It could also be argued that the plan doesn’t amount to bribery at all, but, in fact, simply introduces a new government benefit. No one’s accusing the government in Denmark of bribing moms into having babies by providing them with a full year of paid maternity leave. Instead, we envy that their social system recognizes and supports the difficult work of parenting, and wish our own governments could be so progressive.
Anyway, back in Britain, critics are also claiming that rewarding moms who breastfeed will penalize those who don’t. This hardly merits any air-time, but let’s take a quick look: This is familiar territory in the “breastfeeding wars.” But supporting breastfeeding moms is not the same as hating on non-nursing moms, just as supporting feminist principles and policies – equal opportunities and pay for women, for example – isn’t harmful to men. A penalty for not breastfeeding would involve taking money away from those moms who don’t, or can’t, do it. This is not the same thing.
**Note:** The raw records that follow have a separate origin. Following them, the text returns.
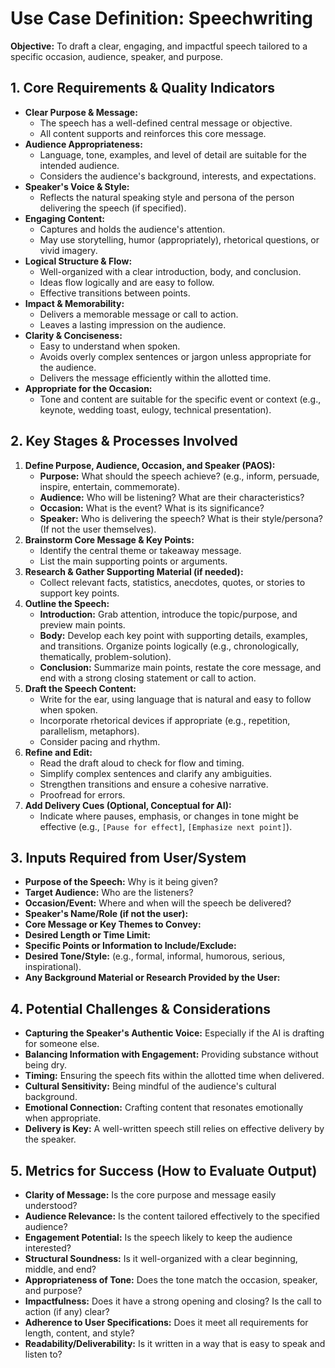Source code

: # Use Case Definition: Speechwriting

**Objective:** To draft a clear, engaging, and impactful speech tailored to a specific occasion, audience, speaker, and purpose.

## 1. Core Requirements & Quality Indicators

*   **Clear Purpose & Message:**
    *   The speech has a well-defined central message or objective.
    *   All content supports and reinforces this core message.
*   **Audience Appropriateness:**
    *   Language, tone, examples, and level of detail are suitable for the intended audience.
    *   Considers the audience's background, interests, and expectations.
*   **Speaker's Voice & Style:**
    *   Reflects the natural speaking style and persona of the person delivering the speech (if specified).
*   **Engaging Content:**
    *   Captures and holds the audience's attention.
    *   May use storytelling, humor (appropriately), rhetorical questions, or vivid imagery.
*   **Logical Structure & Flow:**
    *   Well-organized with a clear introduction, body, and conclusion.
    *   Ideas flow logically and are easy to follow.
    *   Effective transitions between points.
*   **Impact & Memorability:**
    *   Delivers a memorable message or call to action.
    *   Leaves a lasting impression on the audience.
*   **Clarity & Conciseness:**
    *   Easy to understand when spoken.
    *   Avoids overly complex sentences or jargon unless appropriate for the audience.
    *   Delivers the message efficiently within the allotted time.
*   **Appropriate for the Occasion:**
    *   Tone and content are suitable for the specific event or context (e.g., keynote, wedding toast, eulogy, technical presentation).

## 2. Key Stages & Processes Involved

1.  **Define Purpose, Audience, Occasion, and Speaker (PAOS):**
    *   **Purpose:** What should the speech achieve? (e.g., inform, persuade, inspire, entertain, commemorate).
    *   **Audience:** Who will be listening? What are their characteristics?
    *   **Occasion:** What is the event? What is its significance?
    *   **Speaker:** Who is delivering the speech? What is their style/persona? (If not the user themselves).
2.  **Brainstorm Core Message & Key Points:**
    *   Identify the central theme or takeaway message.
    *   List the main supporting points or arguments.
3.  **Research & Gather Supporting Material (if needed):**
    *   Collect relevant facts, statistics, anecdotes, quotes, or stories to support key points.
4.  **Outline the Speech:**
    *   **Introduction:** Grab attention, introduce the topic/purpose, and preview main points.
    *   **Body:** Develop each key point with supporting details, examples, and transitions. Organize points logically (e.g., chronologically, thematically, problem-solution).
    *   **Conclusion:** Summarize main points, restate the core message, and end with a strong closing statement or call to action.
5.  **Draft the Speech Content:**
    *   Write for the ear, using language that is natural and easy to follow when spoken.
    *   Incorporate rhetorical devices if appropriate (e.g., repetition, parallelism, metaphors).
    *   Consider pacing and rhythm.
6.  **Refine and Edit:**
    *   Read the draft aloud to check for flow and timing.
    *   Simplify complex sentences and clarify any ambiguities.
    *   Strengthen transitions and ensure a cohesive narrative.
    *   Proofread for errors.
7.  **Add Delivery Cues (Optional, Conceptual for AI):**
    *   Indicate where pauses, emphasis, or changes in tone might be effective (e.g., `[Pause for effect]`, `[Emphasize next point]`).

## 3. Inputs Required from User/System

*   **Purpose of the Speech:** Why is it being given?
*   **Target Audience:** Who are the listeners?
*   **Occasion/Event:** Where and when will the speech be delivered?
*   **Speaker's Name/Role (if not the user):**
*   **Core Message or Key Themes to Convey:**
*   **Desired Length or Time Limit:**
*   **Specific Points or Information to Include/Exclude:**
*   **Desired Tone/Style:** (e.g., formal, informal, humorous, serious, inspirational).
*   **Any Background Material or Research Provided by the User:**

## 4. Potential Challenges & Considerations

*   **Capturing the Speaker's Authentic Voice:** Especially if the AI is drafting for someone else.
*   **Balancing Information with Engagement:** Providing substance without being dry.
*   **Timing:** Ensuring the speech fits within the allotted time when delivered.
*   **Cultural Sensitivity:** Being mindful of the audience's cultural background.
*   **Emotional Connection:** Crafting content that resonates emotionally when appropriate.
*   **Delivery is Key:** A well-written speech still relies on effective delivery by the speaker.

## 5. Metrics for Success (How to Evaluate Output)

*   **Clarity of Message:** Is the core purpose and message easily understood?
*   **Audience Relevance:** Is the content tailored effectively to the specified audience?
*   **Engagement Potential:** Is the speech likely to keep the audience interested?
*   **Structural Soundness:** Is it well-organized with a clear beginning, middle, and end?
*   **Appropriateness of Tone:** Does the tone match the occasion, speaker, and purpose?
*   **Impactfulness:** Does it have a strong opening and closing? Is the call to action (if any) clear?
*   **Adherence to User Specifications:** Does it meet all requirements for length, content, and style?
*   **Readability/Deliverability:** Is it written in a way that is easy to speak and listen to?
In fact, the areas where the pilot program is taking place are areas where breastfeeding is stigmatized, and even considered “immoral.” So breastfeeding moms in these areas already suffer social penalties for their choice. Having supportive programs in place can only serve to level the field.
Lastly, critics have decried the program as a poor use of taxpayer money. I’ll refer those in this camp to the topic of public health. (See above.) Furthermore, the money involved is minimal, as the program is only, at this point, a test with limited reach. Only 130 moms are participating; each can earn a maximum of 200 British pounds in vouchers. That money is an investment. As Professor Laurence Moore, of the National Prevention Research Initiative said, ‘This is a feasibility study – we don’t know if it will be effective or not. It’s worth finding out whether such a novel intervention might work.’” I completely agree – an experiment with the potential to improve the health of moms and babies, as well as shift outdated (and sexist) social mores, is worth spending money on. And if it works, requiring a greater expenditure as a result of the program’s expansion? That would be a worthy investment, too.